Question : ka1 and ka2 values of H2X is given 1*(10)^-5 M and 1*(10)^-9 M.50cm^3 of 0.2 M KOH and 50 cm^3 of H2X of unknown concentration is mixed together and the pH of the final solution is given as 7.
1)Find the concentration of H2X
2)Find the pH of the initial H2X solution(before being mixed with KOH)?
Work:
I took the concentration of H2X as c(moldm-3)
As KOH is a strong base I considered that it reacts completely with H2X.
When they are mixed together their volumes get double so their concentrations become half of the initial values.
H2X(aq) + KOH(aq) -----> KHX(aq) + H2O(l)
After the reaction the concentrations of H2X and KHX are respectively [ (C/2) - 0.1)] and (0.1) M
When applied to ka1 equation we get the C= 1*(10)^-3 M
2) as ka2 is much smaller than ka1 we can neglect ka2.
H2X <=====> H+ + HX- (all are in aqueous form)
After ionization , by applying values in ka1 equation again,we get pH of the initial solution as 4.
Am I correct in the process?
Yes
I Believe so
Thank you very much Emily!
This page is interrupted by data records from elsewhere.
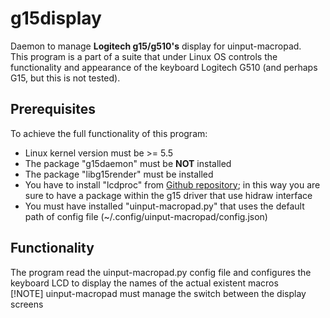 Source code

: # g15display
Daemon to manage **Logitech g15/g510's** display for uinput-macropad.  
This program is a part of a suite that under Linux OS controls the functionality and appearance of the keyboard Logitech G510 (and perhaps G15, but this is not tested).  
## Prerequisites
To achieve the full functionality of this program:
* Linux kernel version must be >= 5.5
* The package "g15daemon" must be **NOT** installed
* The package "libg15render" must be installed
* You have to install "lcdproc" from [Github repository](https://github.com/lcdproc/lcdproc); in this way you are sure to have a package within the g15 driver that use hidraw interface
* You must have installed "uinput-macropad.py" that uses the default path of config file (~/.config/uinput-macropad/config.json)
## Functionality
The program read the uinput-macropad.py config file and configures the keyboard LCD to display the names of the actual existent macros  
[!NOTE] uinput-macropad must manage the switch between the display screens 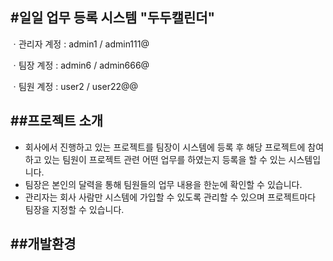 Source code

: #일일 업무 등록 시스템 "두두캘린더"
---
ㆍ관리자 계정 : admin1 / admin111@

ㆍ팀장 계정 : admin6 / admin666@

ㆍ팀원 계정 : user2 / user22@@

##프로젝트 소개
---
- 회사에서 진행하고 있는 프로젝트를 팀장이 시스템에 등록 후 해당 프로젝트에 참여하고 있는 팀원이 프로젝트 관련 어떤 업무를 하였는지 등록을 할 수 있는 시스템입니다.
- 팀장은 본인의 달력을 통해 팀원들의 업무 내용을 한눈에 확인할 수 있습니다.
- 관리자는 회사 사람만 시스템에 가입할 수 있도록 관리할 수 있으며 프로젝트마다 팀장을 지정할 수 있습니다.

##개발환경
---
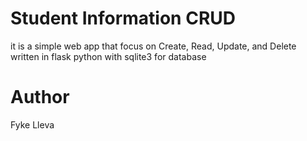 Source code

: # Student Information CRUD

it is a simple web app that focus on Create, Read, Update, and Delete written in flask python with sqlite3 for database

# Author
Fyke Lleva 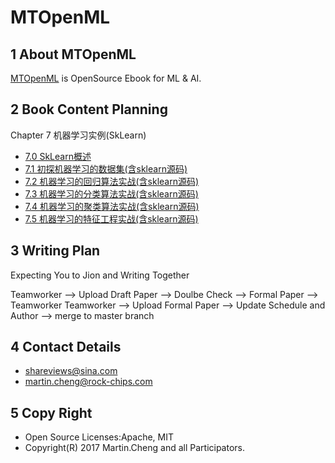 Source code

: # MTOpenML

## 1 About MTOpenML

[MTOpenML](https://github.com/MTMediaDev/MTOpenML) is OpenSource Ebook for  ML & AI.

## 2 Book Content Planning

Chapter 7 机器学习实例(SkLearn)

* [7.0 SkLearn概述](./70-sklearn-overover.md)
* [7.1 初探机器学习的数据集(含sklearn源码)](./71-sklearn-dataset.md)
* [7.2 机器学习的回归算法实战(含sklearn源码)](./72-sklearn-regression.md)
* [7.3 机器学习的分类算法实战(含sklearn源码)](./73-sklearn-classification.md)
* [7.4 机器学习的聚类算法实战(含sklearn源码)](./74-sklearn-clustering.md)
* [7.5 机器学习的特征工程实战(含sklearn源码)](./74-sklearn-clustering.md)

## 3 Writing Plan

Expecting You to Jion and Writing Together

Teamworker --> Upload Draft Paper  --> Doulbe Check --> Formal Paper -->  Teamworker
Teamworker --> Upload Formal Paper --> Update Schedule and Author --> merge to master branch

## 4 Contact Details

* shareviews@sina.com
* martin.cheng@rock-chips.com

## 5 Copy Right

* Open Source Licenses:Apache, MIT
* Copyright(R) 2017 Martin.Cheng and all Participators.
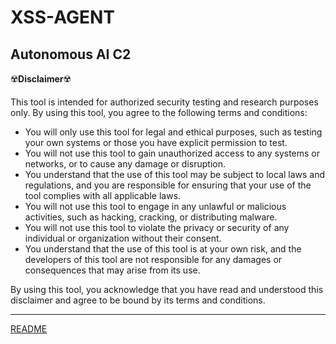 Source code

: # XSS-AGENT
## Autonomous AI C2

☢️**Disclaimer**☢️

This tool is intended for authorized security testing and research purposes only. By using this tool, you agree to the following terms and conditions:

- You will only use this tool for legal and ethical purposes, such as testing your own systems or those you have explicit permission to test.
- You will not use this tool to gain unauthorized access to any systems or networks, or to cause any damage or disruption.
- You understand that the use of this tool may be subject to local laws and regulations, and you are responsible for ensuring that your use of the tool complies with all applicable laws.
- You will not use this tool to engage in any unlawful or malicious activities, such as hacking, cracking, or distributing malware.
- You will not use this tool to violate the privacy or security of any individual or organization without their consent.
- You understand that the use of this tool is at your own risk, and the developers of this tool are not responsible for any damages or consequences that may arise from its use.

By using this tool, you acknowledge that you have read and understood this disclaimer and agree to be bound by its terms and conditions.

---

[README](docs/my_documentation.pdf)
And if we titrate 25cm^3 of the final solution with 0.1 M HCl,using Me.O as the indicator,is there any reaction taking place?
I think no as they are both acids(KOH is reacted completely) and the concentrations of OH- we get from hydrolysis of water is a very low value (1*10^-7 M) and also the Concentrations of other ions such as KHS X2- are too small to react with HCl of 0.1 M
What do you think?
I think you are VERY close but not quite there.
For 1,I think you substituted into Ka1 to solve for C but in reality I think you should have used the Henderson-Hasselbalch equation because you have formed a buffer with KHX and H2X.
pH = pKa1 + log (base)/(acid)
7 = 5 + log(0.1/c/2)
7 = 5 + log(0.2/c) and go from there. I get c = 0.002 but you should confirm that.
For 2, then, since C is not 0.001 M you need to recalculate pH. I didn't calculate it but you MAY need to use a quadratic since 0.002 and ka1 are close. Now for the follow up you asked Emily. YES, if you add HCl to KHX it will titrate it to the MO end point.
KHX + HCl ==> HCl + H2X
In fact, that's how you titrate Na2CO3. You add phenolphthalein and titrate to the first end point(you have NaHCO3 there), then you add methyl orange indicator and titrate to the second end point where you form H2O and CO2 (from H2CO3). You can determine mixtures of NaHCO3 and Na2CO3 this way. If you have follow up questions I suggest you post a NEW question to get it closer to the top.
Thank you very much DrBob222.I totally forgot about the Henderson equation!
I think you cleared out all my doubts.Thank you very much for the help..
Now I'm having doubts. As I think about it I'm suspicious that 0.002 just doesn't sound like a number that would be right. And if you look at 50 cc of 0.002 M H2X reacting with 50 cc of 0.2M KOH,it doesn't make sense that there is KOH left over sine an excess of KOH certainly wouldn't leave a pH of 7. then I think this requires more thought. I believe Im overlooking something here so don't take this answer to the bank. I went to bed and got back up to write this. I'll rethink this tomorrow. It's almost 3 A.M here and I need the sleep. _=)
Thank you very much for your concern on this question in the first place.
And I forgot to include that It is given that the temperature is 25°C.
Again I'm also having doubts.I will wait for your answer and in the mean time I'll try this again.